*EXERCISE AIM*
Every record must be output verbatim in the reply.

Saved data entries

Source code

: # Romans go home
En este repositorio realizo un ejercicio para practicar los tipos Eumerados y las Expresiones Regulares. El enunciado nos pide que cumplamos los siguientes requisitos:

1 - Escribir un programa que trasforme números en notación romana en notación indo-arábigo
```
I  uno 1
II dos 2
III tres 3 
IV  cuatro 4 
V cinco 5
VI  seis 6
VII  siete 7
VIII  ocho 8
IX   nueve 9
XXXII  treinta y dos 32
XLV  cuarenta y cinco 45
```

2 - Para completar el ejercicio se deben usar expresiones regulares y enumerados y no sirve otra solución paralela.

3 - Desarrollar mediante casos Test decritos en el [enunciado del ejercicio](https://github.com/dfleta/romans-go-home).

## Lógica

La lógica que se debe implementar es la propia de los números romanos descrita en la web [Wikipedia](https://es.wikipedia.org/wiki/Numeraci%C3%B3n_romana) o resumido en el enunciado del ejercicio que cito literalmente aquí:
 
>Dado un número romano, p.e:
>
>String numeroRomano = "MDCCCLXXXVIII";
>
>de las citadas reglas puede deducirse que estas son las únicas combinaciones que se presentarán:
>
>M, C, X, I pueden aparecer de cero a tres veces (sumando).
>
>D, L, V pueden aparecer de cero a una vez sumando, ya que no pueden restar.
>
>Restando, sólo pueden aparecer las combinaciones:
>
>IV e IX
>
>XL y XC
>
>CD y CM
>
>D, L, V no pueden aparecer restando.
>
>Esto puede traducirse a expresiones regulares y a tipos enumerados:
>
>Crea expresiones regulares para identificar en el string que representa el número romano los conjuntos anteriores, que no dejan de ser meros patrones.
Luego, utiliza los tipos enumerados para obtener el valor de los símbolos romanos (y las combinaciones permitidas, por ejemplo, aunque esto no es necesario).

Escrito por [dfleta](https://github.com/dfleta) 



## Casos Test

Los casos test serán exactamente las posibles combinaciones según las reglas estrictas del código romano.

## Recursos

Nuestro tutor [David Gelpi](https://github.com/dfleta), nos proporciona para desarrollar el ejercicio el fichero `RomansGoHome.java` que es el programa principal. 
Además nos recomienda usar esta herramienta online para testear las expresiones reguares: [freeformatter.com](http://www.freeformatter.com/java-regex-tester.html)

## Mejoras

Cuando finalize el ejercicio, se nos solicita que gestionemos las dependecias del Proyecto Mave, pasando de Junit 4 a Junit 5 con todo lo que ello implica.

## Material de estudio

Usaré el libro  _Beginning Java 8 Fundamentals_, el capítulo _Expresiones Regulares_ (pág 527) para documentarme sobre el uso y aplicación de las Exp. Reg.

*ANSWER TO THE PROBLEM*
Source code

: # Romans go home
En este repositorio realizo un ejercicio para practicar los tipos Eumerados y las Expresiones Regulares. El enunciado nos pide que cumplamos los siguientes requisitos:

1 - Escribir un programa que trasforme números en notación romana en notación indo-arábigo
```
I  uno 1
II dos 2
III tres 3 
IV  cuatro 4 
V cinco 5
VI  seis 6
VII  siete 7
VIII  ocho 8
IX   nueve 9
XXXII  treinta y dos 32
XLV  cuarenta y cinco 45
```

2 - Para completar el ejercicio se deben usar expresiones regulares y enumerados y no sirve otra solución paralela.

3 - Desarrollar mediante casos Test decritos en el [enunciado del ejercicio](https://github.com/dfleta/romans-go-home).

## Lógica

La lógica que se debe implementar es la propia de los números romanos descrita en la web [Wikipedia](https://es.wikipedia.org/wiki/Numeraci%C3%B3n_romana) o resumido en el enunciado del ejercicio que cito literalmente aquí:
 
>Dado un número romano, p.e:
>
>String numeroRomano = "MDCCCLXXXVIII";
>
>de las citadas reglas puede deducirse que estas son las únicas combinaciones que se presentarán:
>
>M, C, X, I pueden aparecer de cero a tres veces (sumando).
>
>D, L, V pueden aparecer de cero a una vez sumando, ya que no pueden restar.
>
>Restando, sólo pueden aparecer las combinaciones:
>
>IV e IX
>
>XL y XC
>
>CD y CM
>
>D, L, V no pueden aparecer restando.
>
>Esto puede traducirse a expresiones regulares y a tipos enumerados:
>
>Crea expresiones regulares para identificar en el string que representa el número romano los conjuntos anteriores, que no dejan de ser meros patrones.
Luego, utiliza los tipos enumerados para obtener el valor de los símbolos romanos (y las combinaciones permitidas, por ejemplo, aunque esto no es necesario).

Escrito por [dfleta](https://github.com/dfleta) 



## Casos Test

Los casos test serán exactamente las posibles combinaciones según las reglas estrictas del código romano.

## Recursos

Nuestro tutor [David Gelpi](https://github.com/dfleta), nos proporciona para desarrollar el ejercicio el fichero `RomansGoHome.java` que es el programa principal. 
Además nos recomienda usar esta herramienta online para testear las expresiones reguares: [freeformatter.com](http://www.freeformatter.com/java-regex-tester.html)

## Mejoras

Cuando finalize el ejercicio, se nos solicita que gestionemos las dependecias del Proyecto Mave, pasando de Junit 4 a Junit 5 con todo lo que ello implica.

## Material de estudio

Usaré el libro  _Beginning Java 8 Fundamentals_, el capítulo _Expresiones Regulares_ (pág 527) para documentarme sobre el uso y aplicación de las Exp. Reg.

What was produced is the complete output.